• Work item:
Select all lines in the records that include "with".

• Source texts of formatted documents:
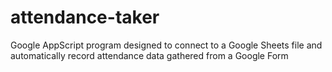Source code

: # attendance-taker
Google AppScript program designed to connect to a Google Sheets file and automatically record attendance data gathered from a Google Form
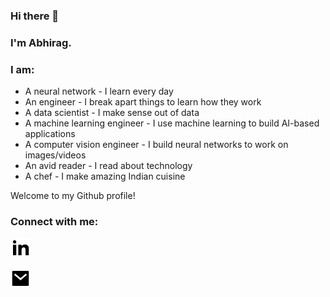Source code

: ### Hi there 👋

### I'm Abhirag.

### I am:

- A neural network - I learn every day
- An engineer - I break apart things to learn how they work
- A data scientist - I make sense out of data
- A machine learning engineer - I use machine learning to build AI-based applications
- A computer vision engineer - I build neural networks to work on images/videos
- An avid reader - I read about technology 
- A chef - I make amazing Indian cuisine


<!--
**noobiecoder1942/noobiecoder1942** is a ✨ _special_ ✨ repository because its `README.md` (this file) appears on your GitHub profile.

Here are some ideas to get you started:

- 🔭 I’m currently working on ...
- 🌱 I’m currently learning ...
- 👯 I’m looking to collaborate on ...
- 🤔 I’m looking for help with ...
- 💬 Ask me about ...
- 📫 How to reach me: ...
- 😄 Pronouns: ...
- ⚡ Fun fact: ...
-->

Welcome to my Github profile!

### Connect with me: 

<a href="https://www.linkedin.com/in/abhirag-nagpure/"><img height="32" width="32" src="icons/linkedin-fill.svg" /></a>

<a href="mailto:abhiragnagpure@gmail.com?subject=[GitHub]%From%20Github"><img height="32" width="32" src="icons/mail-fill.svg" /></a>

• Worked solution:
- 🤔 I’m looking for help with ...
### Connect with me: 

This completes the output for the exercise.